Fils de Charles Coeurdacier et de Marie Dubois, marié à Isabelle Gros, d’abord travaillant comme cultivateur à Cavaillon entre 1921 et 1924, Charles Coeurdacier fut embauché par la mairie de Gordes (Vaucluse) dont il devint le fourrier. Participant au combat clandestin, il fournissait de fausses cartes aux réfractaires et aux résistants et servait aussi d’agent de liaison. Arrêté le 1er juillet 1944 par les hommes de la 8e compagnie Brandebourg, Il fut conduit à leur siège, l’hôtel Splendid de Cavaillon (Vaucluse), qui leur servait aussi de prison et de lieu d’interrogatoires, souvent accompagnés de sévices. Il y fut torturé. D’après le maire de Gordes, le 4 octobre 1945, il aurait été contraint d’accompagner ses tortionnaires et aurait été présent lors de l’arrestation du père et du fils Mino* le 6 juillet. Le 14 juillet 1944, il fit partie des huit prisonniers extraits de l’hôtel Splendid qui furent embarqués par les groupes Heinrich et Sohn partant en expédition contre le maquis de Lourmarin (Vaucluse). Ils furent fusillés, sur la route, au quartier des Cougneaux, deux par deux, non loin du village de Cadenet où furent arrêtés, au petit matin, d’autres résistants. Il était père d’un garçon et d’une fille. Son fils fit partie du peloton d’exécution de la dénonciatrice des maquis de Saint-Saturnin-les-Apt, le 14 septembre 1944, à Gordes.
Le titre de « Mort pour la France » lui fut attribué, ainsi que celui d’interné résistant, le 1er décembre 1964. Il avait été décoré de la Croix de guerre avec étoile de bronze. Une stèle rappelle sa mémoire au carré militaire du cimetière de Gordes. Un monument à la mémoire des fusillés de Cadenet fut inauguré non loin des lieux du drame, le 14 juillet 1945.
Voir Site d’exécution de Cadenet (Vaucluse)
Sources

SOURCES : Arch. dép. Gard, 3 U 7 252 (cour de justice de Nîmes, dossier Paolino). ⎯ Arch. dép. Vaucluse 1107 W 7. ⎯ Site internet Mémoire des Hommes.— Claude Arnoux, Maquis Ventoux, quelques pages de la Résistance en Vaucluse, Avignon, Les Presses Universelles, 1974.— Association des amis du Musée de la Résistance et de la Déportation, La mémoire gravée.

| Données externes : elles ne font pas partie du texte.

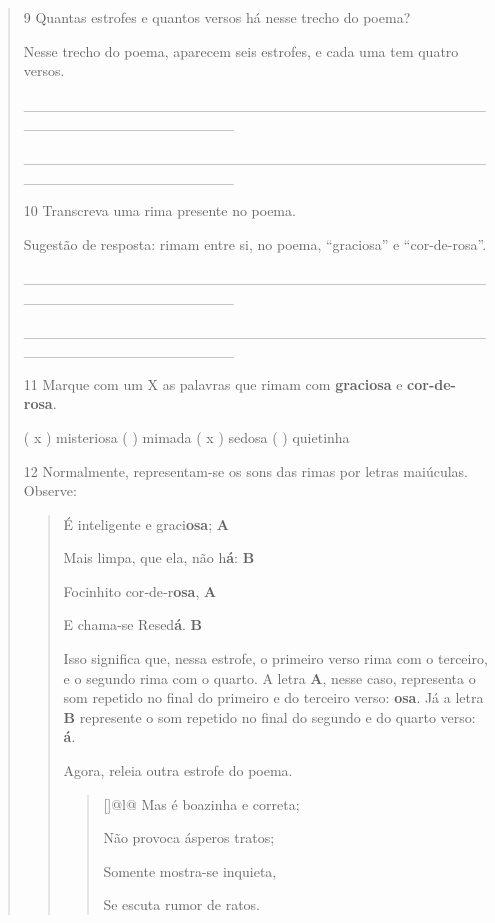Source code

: \begin{boxlist}
{{\begin{quote}
\num{9} Quantas estrofes e quantos versos há nesse trecho do poema?

Nesse trecho do poema, aparecem seis estrofes, e cada uma tem quatro versos.

\_\_\_\_\_\_\_\_\_\_\_\_\_\_\_\_\_\_\_\_\_\_\_\_\_\_\_\_\_\_\_\_\_\_\_\_\_\_\_\_\_\_\_\_\_\_\_\_\_\_\_\_\_\_\_\_\_\_\_\_\_\_\_\_

\_\_\_\_\_\_\_\_\_\_\_\_\_\_\_\_\_\_\_\_\_\_\_\_\_\_\_\_\_\_\_\_\_\_\_\_\_\_\_\_\_\_\_\_\_\_\_\_\_\_\_\_\_\_\_\_\_\_\_\_\_\_\_\_

\num{10} Transcreva uma rima presente no poema.

Sugestão de resposta: rimam entre si, no poema, ``graciosa'' e ``cor-de-rosa''.

\_\_\_\_\_\_\_\_\_\_\_\_\_\_\_\_\_\_\_\_\_\_\_\_\_\_\_\_\_\_\_\_\_\_\_\_\_\_\_\_\_\_\_\_\_\_\_\_\_\_\_\_\_\_\_\_\_\_\_\_\_\_\_\_

\_\_\_\_\_\_\_\_\_\_\_\_\_\_\_\_\_\_\_\_\_\_\_\_\_\_\_\_\_\_\_\_\_\_\_\_\_\_\_\_\_\_\_\_\_\_\_\_\_\_\_\_\_\_\_\_\_\_\_\_\_\_\_\_

\num{11} Marque com um X as palavras que rimam com \textbf{graciosa} e
\textbf{cor-de-rosa}.

( x ) misteriosa ( ) mimada ( x ) sedosa ( ) quietinha

\num{12} Normalmente, representam-se os sons das rimas por letras maiúculas. Observe:

\begin{quote}
É inteligente e graci\textbf{osa}; \textbf{A}

Mais limpa, que ela, não h\textbf{á}: \textbf{B}

Focinhito cor‑de‑r\textbf{osa}, \textbf{A}

E chama‑se Resed\textbf{á}. \textbf{B}

Isso significa que, nessa estrofe, o primeiro verso rima com o terceiro, e o segundo rima com o quarto. A letra \textbf{A}, nesse caso, representa o som repetido no final do primeiro e do terceiro verso: \textbf{osa}. Já a letra \textbf{B} represente o som repetido no final do segundo e do quarto verso: \textbf{á}.

Agora, releia outra estrofe do poema.

\begin{quote}[]{@{}l@{}}
Mas é boazinha e correta;

Não provoca ásperos tratos;

Somente mostra-se inquieta,

Se escuta rumor de ratos.\strut
\end{quote}


\end{quote}
\end{quote}}}
\end{boxlist}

Monuments, stèles et plaques commémoratifs de la Seconde Guerre mondiale dans le département de Vaucluse, Fontaine-de-Vaucluse, Musée d’Histoire, 2002.— Madeleine Baudoin, Témoins de la Résistance en R2, intérêt du témoignage en histoire contemporaine, Aix-en-Provence, thèse d’Histoire, Université de Provence (Aix-Marseille I), 1977.— Jean Boyer (Dr), Aux portes de l’ombre, Valbonne, Éd. « L’Etoile du sud », 2003.— Louis Coste (dir.), La Résistance du pays d’Apt, de la Durance au Ventoux. Historique, Apt, 1974, rééd. 1982.— Gérard Lebouchet, Gordes, le temps des artistes, Forcalquier, C’est-à-dire éditions, 2015.— Jean-Paul Jouval, Mémorial des victimes des communes du canton d’Apt. Seconde Guerre mondiale, Indochine, Algérie, Apt, Le Souvenir français, 2017, p. 68-69.—Vaucluse 44, l’année de la liberté retrouvée. Aspects de la Résistance et de la Libération, Avignon, ONAC-Mission du 60e anniversaire des Débarquements et de la Libération de la France-Département du Vaucluse, 2004.— Guillaume Vieira, La répression de la Résistance par les Allemands à Marseille et dans sa région (1942-1944), Aix-en-Provence, thèse d’histoire, Université d’Aix-Marseille, 2013.